About Stone & Field
An informational reference on dry-stone field boundary walls in Poland — their construction, drainage requirements, and maintenance.
Last updated: May 2026
What this site covers
Stone & Field focuses on a specific type of structure: the dry-stone wall used to mark field and pasture boundaries in Polish agricultural landscapes. These walls — built without mortar, relying on gravity and careful stone placement — are common in the upland regions of southern Poland, particularly in the Sudeten foothills of Lower Silesia and parts of the Lesser Poland highlands.
The three principal topics are construction (how walls are put together structurally), drainage (how water interacts with walls and what happens when drainage fails), and maintenance (how to inspect walls and address problems before they become collapses).
Scope and approach
The content here draws on publicly available technical sources — principally from the Dry Stone Walling Association of Great Britain, published handbooks on dry walling, and publicly accessible records from Polish regional archives. Where Polish-language documentation exists on specific localities, it is referenced.

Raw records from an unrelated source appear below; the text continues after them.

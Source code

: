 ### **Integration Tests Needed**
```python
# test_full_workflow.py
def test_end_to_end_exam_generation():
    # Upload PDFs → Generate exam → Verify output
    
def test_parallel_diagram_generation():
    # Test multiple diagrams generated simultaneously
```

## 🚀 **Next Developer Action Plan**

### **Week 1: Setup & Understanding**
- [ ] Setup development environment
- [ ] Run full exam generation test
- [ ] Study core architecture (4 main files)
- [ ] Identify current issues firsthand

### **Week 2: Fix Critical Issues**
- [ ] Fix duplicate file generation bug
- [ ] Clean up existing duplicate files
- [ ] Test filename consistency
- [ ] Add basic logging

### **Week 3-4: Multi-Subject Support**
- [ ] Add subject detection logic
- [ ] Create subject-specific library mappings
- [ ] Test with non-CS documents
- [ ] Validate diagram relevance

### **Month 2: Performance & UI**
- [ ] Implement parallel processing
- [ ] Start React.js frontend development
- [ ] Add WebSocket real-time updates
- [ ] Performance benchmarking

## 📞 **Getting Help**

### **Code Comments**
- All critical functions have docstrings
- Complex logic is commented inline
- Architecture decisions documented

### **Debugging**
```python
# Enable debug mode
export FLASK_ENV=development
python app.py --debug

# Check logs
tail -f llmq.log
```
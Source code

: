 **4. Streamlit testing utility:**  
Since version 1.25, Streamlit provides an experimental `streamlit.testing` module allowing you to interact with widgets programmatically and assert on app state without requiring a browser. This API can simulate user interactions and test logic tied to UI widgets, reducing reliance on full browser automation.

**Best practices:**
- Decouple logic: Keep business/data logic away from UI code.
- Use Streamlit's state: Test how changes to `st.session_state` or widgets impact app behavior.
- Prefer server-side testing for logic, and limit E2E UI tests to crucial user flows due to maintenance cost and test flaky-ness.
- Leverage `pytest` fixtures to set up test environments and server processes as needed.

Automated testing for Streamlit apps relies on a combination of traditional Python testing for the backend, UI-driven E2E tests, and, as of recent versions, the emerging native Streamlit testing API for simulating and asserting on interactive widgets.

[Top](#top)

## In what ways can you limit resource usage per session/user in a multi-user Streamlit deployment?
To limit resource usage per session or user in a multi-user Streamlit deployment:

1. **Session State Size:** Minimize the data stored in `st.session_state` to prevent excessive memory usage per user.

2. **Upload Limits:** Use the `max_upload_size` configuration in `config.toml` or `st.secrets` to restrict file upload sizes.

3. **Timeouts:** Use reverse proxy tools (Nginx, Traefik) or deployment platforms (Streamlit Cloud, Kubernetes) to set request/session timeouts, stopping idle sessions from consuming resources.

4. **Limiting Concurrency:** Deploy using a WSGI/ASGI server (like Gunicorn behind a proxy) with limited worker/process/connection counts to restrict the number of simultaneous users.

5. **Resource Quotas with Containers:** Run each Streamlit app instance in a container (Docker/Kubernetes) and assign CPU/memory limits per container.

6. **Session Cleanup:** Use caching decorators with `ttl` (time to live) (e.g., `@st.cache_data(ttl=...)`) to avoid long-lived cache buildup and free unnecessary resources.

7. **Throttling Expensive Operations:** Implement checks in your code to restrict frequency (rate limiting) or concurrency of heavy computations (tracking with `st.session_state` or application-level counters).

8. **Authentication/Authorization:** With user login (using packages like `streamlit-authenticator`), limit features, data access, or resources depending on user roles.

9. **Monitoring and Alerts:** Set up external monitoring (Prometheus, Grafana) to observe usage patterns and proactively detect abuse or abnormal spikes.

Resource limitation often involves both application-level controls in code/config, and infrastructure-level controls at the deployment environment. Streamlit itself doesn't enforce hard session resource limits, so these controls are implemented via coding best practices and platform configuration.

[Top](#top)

The approach is descriptive and practical. The aim is to document what is known about these structures clearly and accurately, without overstating certainty where the evidence is limited. Statistics and specific claims are taken from cited sources; where no reliable figure exists, the text does not supply one.
Contact
For corrections, source suggestions, or questions about the material covered here, use the contact form on the main page or write to contact@stoneandfield.eu.
Responses to unsolicited commercial enquiries are not guaranteed.
No commercial relationship
Stone & Field does not sell goods or services, does not accept advertising, and does not earn revenue from the content published here. External links point to organisations and publications that are referenced as sources; they do not represent endorsements or affiliate arrangements.